The main advantages of the Galaxy S20 Ultra over the Galaxy S10 Plus are the following:
Camera that can zoom further and record 8K video
How important are those differences and is it really worth spending nearly double the price for a Galaxy S20 Ultra over the S10 Plus? With the S10 Plus fluctuating around $800 in early 2020, and the S20 Ultra selling for $1400, this is a question well worth asking.
We dive deep in the differences between Samsung's brand new 2020 flagship against one of its best phones in 2019.
Before we look at the camera and battery, it's worth mentioning what a huge difference there is between the physical size of the S20 Ultra and the S10 Plus. The Ultra is much bigger and bulkier, and the S10 Plus - a big phone on its own - looks slim and compact in comparison.

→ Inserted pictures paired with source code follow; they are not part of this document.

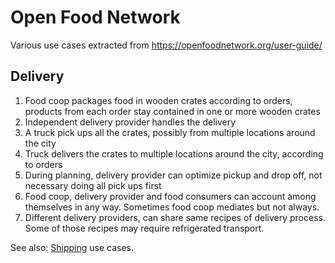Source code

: # Open Food Network

Various use cases extracted from https://openfoodnetwork.org/user-guide/

## Delivery

1. Food coop packages food in wooden crates according to orders, products from each order stay contained in one or more wooden crates
2. Independent delivery provider handles the delivery
3. A truck pick ups all the crates, possibly from multiple locations around the city
4. Truck delivers the crates to multiple locations around the city, according to orders
5. During planning, delivery provider can optimize pickup and drop off, not necessary doing all pick ups first
6. Food coop, delivery provider and food consumers can account among themselves in any way. Sometimes food coop mediates but not always.
7. Different delivery providers, can share same recipes of delivery process. Some of those recipes may require refrigerated transport.

See also: [Shipping](https://github.com/valueflows/valueflows/blob/master/use-cases/shipping.md) use cases.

It's hard to judge pure aesthetics, but the gigantic camera bump on the S20 Ultra is subjectively not among the prettiest things in the world, while the horizontal camera strip on the S10 Plus looks much more elegant. We are also a bit disappointed with the boring color selection on the S20 Ultra: you only have a gray and a black colorway, while the S10 Plus is also available in white, which looks clean and fresh. Of course, let us once again say that colors are hugely subjective and these are just our two cents.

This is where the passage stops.